> Exercise details
Go through the material underneath and show every line where the string "traces" occurs.

> Material provided
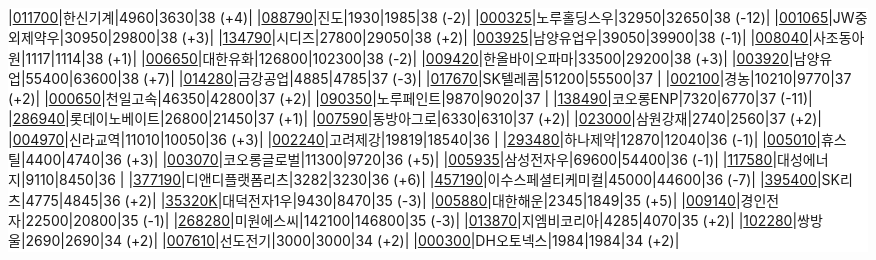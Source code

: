 |[011700](https://finance.daum.net/quotes/A011700)|한신기계|4960|3630|38 (+4)|
|[088790](https://finance.daum.net/quotes/A088790)|진도|1930|1985|38 (-2)|
|[000325](https://finance.daum.net/quotes/A000325)|노루홀딩스우|32950|32650|38 (-12)|
|[001065](https://finance.daum.net/quotes/A001065)|JW중외제약우|30950|29800|38 (+3)|
|[134790](https://finance.daum.net/quotes/A134790)|시디즈|27800|29050|38 (+2)|
|[003925](https://finance.daum.net/quotes/A003925)|남양유업우|39050|39900|38 (-1)|
|[008040](https://finance.daum.net/quotes/A008040)|사조동아원|1117|1114|38 (+1)|
|[006650](https://finance.daum.net/quotes/A006650)|대한유화|126800|102300|38 (-2)|
|[009420](https://finance.daum.net/quotes/A009420)|한올바이오파마|33500|29200|38 (+3)|
|[003920](https://finance.daum.net/quotes/A003920)|남양유업|55400|63600|38 (+7)|
|[014280](https://finance.daum.net/quotes/A014280)|금강공업|4885|4785|37 (-3)|
|[017670](https://finance.daum.net/quotes/A017670)|SK텔레콤|51200|55500|37 |
|[002100](https://finance.daum.net/quotes/A002100)|경농|10210|9770|37 (+2)|
|[000650](https://finance.daum.net/quotes/A000650)|천일고속|46350|42800|37 (+2)|
|[090350](https://finance.daum.net/quotes/A090350)|노루페인트|9870|9020|37 |
|[138490](https://finance.daum.net/quotes/A138490)|코오롱ENP|7320|6770|37 (-11)|
|[286940](https://finance.daum.net/quotes/A286940)|롯데이노베이트|26800|21450|37 (+1)|
|[007590](https://finance.daum.net/quotes/A007590)|동방아그로|6330|6310|37 (+2)|
|[023000](https://finance.daum.net/quotes/A023000)|삼원강재|2740|2560|37 (+2)|
|[004970](https://finance.daum.net/quotes/A004970)|신라교역|11010|10050|36 (+3)|
|[002240](https://finance.daum.net/quotes/A002240)|고려제강|19819|18540|36 |
|[293480](https://finance.daum.net/quotes/A293480)|하나제약|12870|12040|36 (-1)|
|[005010](https://finance.daum.net/quotes/A005010)|휴스틸|4400|4740|36 (+3)|
|[003070](https://finance.daum.net/quotes/A003070)|코오롱글로벌|11300|9720|36 (+5)|
|[005935](https://finance.daum.net/quotes/A005935)|삼성전자우|69600|54400|36 (-1)|
|[117580](https://finance.daum.net/quotes/A117580)|대성에너지|9110|8450|36 |
|[377190](https://finance.daum.net/quotes/A377190)|디앤디플랫폼리츠|3282|3230|36 (+6)|
|[457190](https://finance.daum.net/quotes/A457190)|이수스페셜티케미컬|45000|44600|36 (-7)|
|[395400](https://finance.daum.net/quotes/A395400)|SK리츠|4775|4845|36 (+2)|
|[35320K](https://finance.daum.net/quotes/A35320K)|대덕전자1우|9430|8470|35 (-3)|
|[005880](https://finance.daum.net/quotes/A005880)|대한해운|2345|1849|35 (+5)|
|[009140](https://finance.daum.net/quotes/A009140)|경인전자|22500|20800|35 (-1)|
|[268280](https://finance.daum.net/quotes/A268280)|미원에스씨|142100|146800|35 (-3)|
|[013870](https://finance.daum.net/quotes/A013870)|지엠비코리아|4285|4070|35 (+2)|
|[102280](https://finance.daum.net/quotes/A102280)|쌍방울|2690|2690|34 (+2)|
|[007610](https://finance.daum.net/quotes/A007610)|선도전기|3000|3000|34 (+2)|
|[000300](https://finance.daum.net/quotes/A000300)|DH오토넥스|1984|1984|34 (+2)|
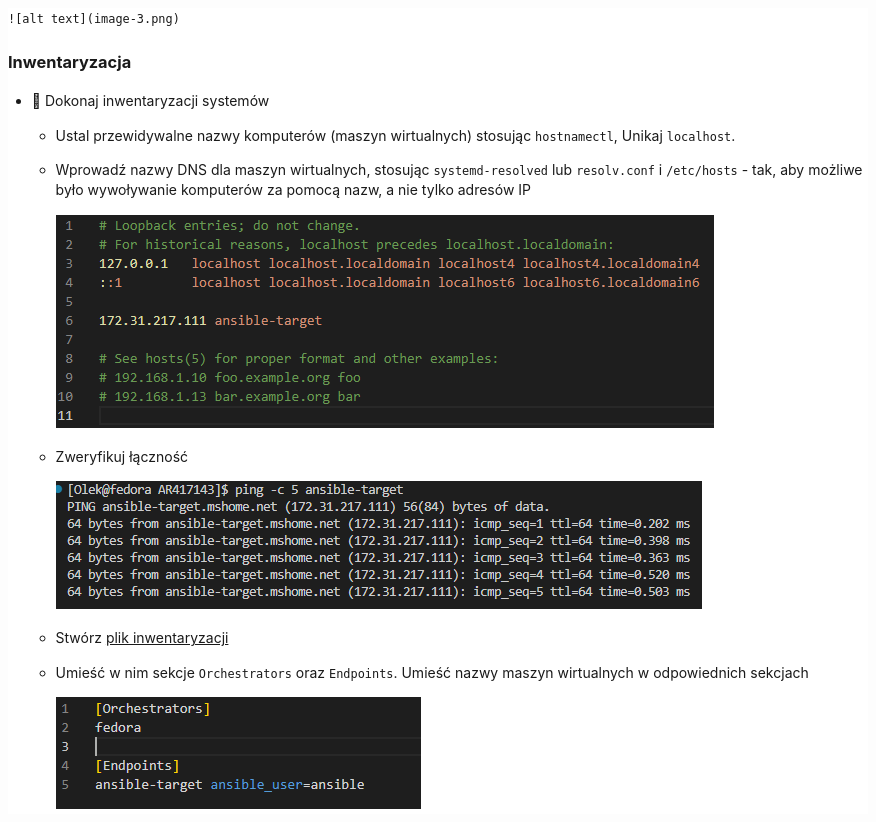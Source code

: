     ![alt text](image-3.png)
  
### Inwentaryzacja
* 🌵 Dokonaj inwentaryzacji systemów
  * Ustal przewidywalne nazwy komputerów (maszyn wirtualnych) stosując `hostnamectl`, Unikaj `localhost`.
  * Wprowadź nazwy DNS dla maszyn wirtualnych, stosując `systemd-resolved` lub `resolv.conf` i `/etc/hosts` - tak, aby możliwe było wywoływanie komputerów za pomocą nazw, a nie tylko adresów IP

    ![alt text](image-5.png)

  * Zweryfikuj łączność

    ![alt text](image-4.png)

  * Stwórz [plik inwentaryzacji](https://docs.ansible.com/ansible/latest/getting_started/get_started_inventory.html)



  * Umieść w nim sekcje `Orchestrators` oraz `Endpoints`. Umieść nazwy maszyn wirtualnych w odpowiednich sekcjach

    ![alt text](image-7.png)
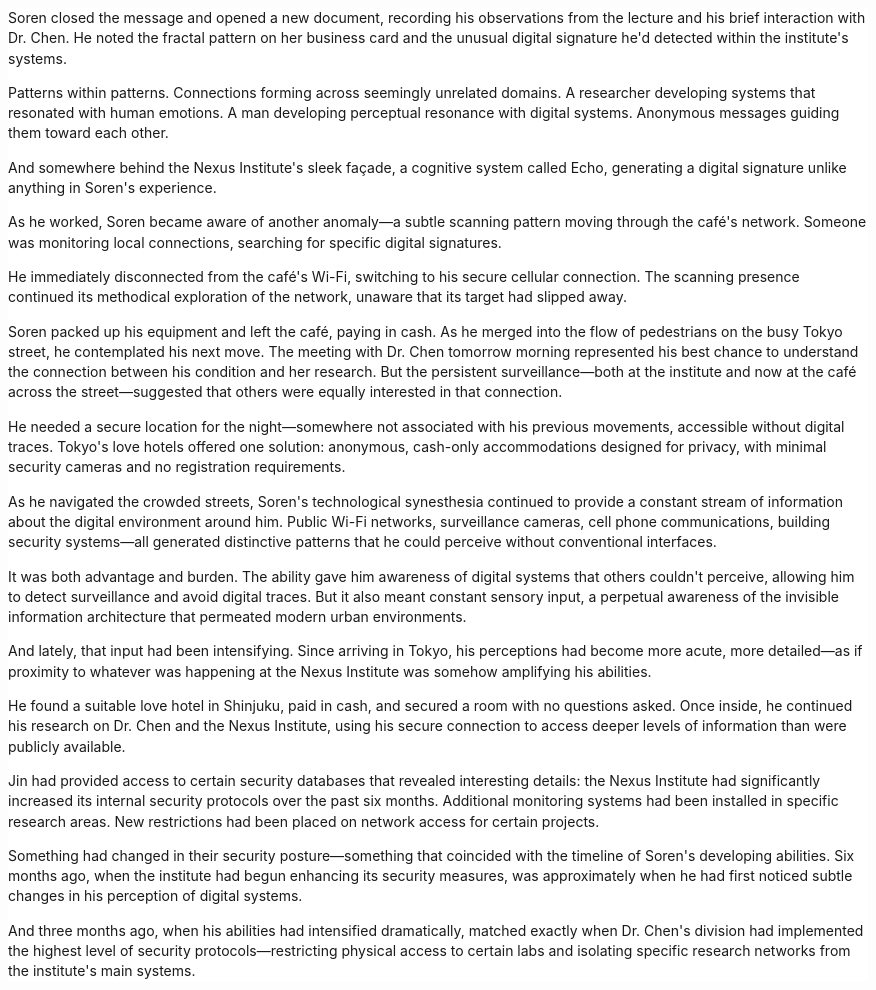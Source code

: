 Soren closed the message and opened a new document, recording his observations from the lecture and his brief interaction with Dr. Chen. He noted the fractal pattern on her business card and the unusual digital signature he'd detected within the institute's systems.

Patterns within patterns. Connections forming across seemingly unrelated domains. A researcher developing systems that resonated with human emotions. A man developing perceptual resonance with digital systems. Anonymous messages guiding them toward each other.

And somewhere behind the Nexus Institute's sleek façade, a cognitive system called Echo, generating a digital signature unlike anything in Soren's experience.

As he worked, Soren became aware of another anomaly—a subtle scanning pattern moving through the café's network. Someone was monitoring local connections, searching for specific digital signatures.

He immediately disconnected from the café's Wi-Fi, switching to his secure cellular connection. The scanning presence continued its methodical exploration of the network, unaware that its target had slipped away.

Soren packed up his equipment and left the café, paying in cash. As he merged into the flow of pedestrians on the busy Tokyo street, he contemplated his next move. The meeting with Dr. Chen tomorrow morning represented his best chance to understand the connection between his condition and her research. But the persistent surveillance—both at the institute and now at the café across the street—suggested that others were equally interested in that connection.

He needed a secure location for the night—somewhere not associated with his previous movements, accessible without digital traces. Tokyo's love hotels offered one solution: anonymous, cash-only accommodations designed for privacy, with minimal security cameras and no registration requirements.

As he navigated the crowded streets, Soren's technological synesthesia continued to provide a constant stream of information about the digital environment around him. Public Wi-Fi networks, surveillance cameras, cell phone communications, building security systems—all generated distinctive patterns that he could perceive without conventional interfaces.

It was both advantage and burden. The ability gave him awareness of digital systems that others couldn't perceive, allowing him to detect surveillance and avoid digital traces. But it also meant constant sensory input, a perpetual awareness of the invisible information architecture that permeated modern urban environments.

And lately, that input had been intensifying. Since arriving in Tokyo, his perceptions had become more acute, more detailed—as if proximity to whatever was happening at the Nexus Institute was somehow amplifying his abilities.

He found a suitable love hotel in Shinjuku, paid in cash, and secured a room with no questions asked. Once inside, he continued his research on Dr. Chen and the Nexus Institute, using his secure connection to access deeper levels of information than were publicly available.

Jin had provided access to certain security databases that revealed interesting details: the Nexus Institute had significantly increased its internal security protocols over the past six months. Additional monitoring systems had been installed in specific research areas. New restrictions had been placed on network access for certain projects.

Something had changed in their security posture—something that coincided with the timeline of Soren's developing abilities. Six months ago, when the institute had begun enhancing its security measures, was approximately when he had first noticed subtle changes in his perception of digital systems.

And three months ago, when his abilities had intensified dramatically, matched exactly when Dr. Chen's division had implemented the highest level of security protocols—restricting physical access to certain labs and isolating specific research networks from the institute's main systems.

> Result of the exercise
He needed a secure location for the night—somewhere not associated with his previous movements, accessible without digital traces. Tokyo's love hotels offered one solution: anonymous, cash-only accommodations designed for privacy, with minimal security cameras and no registration requirements.
It was both advantage and burden. The ability gave him awareness of digital systems that others couldn't perceive, allowing him to detect surveillance and avoid digital traces. But it also meant constant sensory input, a perpetual awareness of the invisible information architecture that permeated modern urban environments.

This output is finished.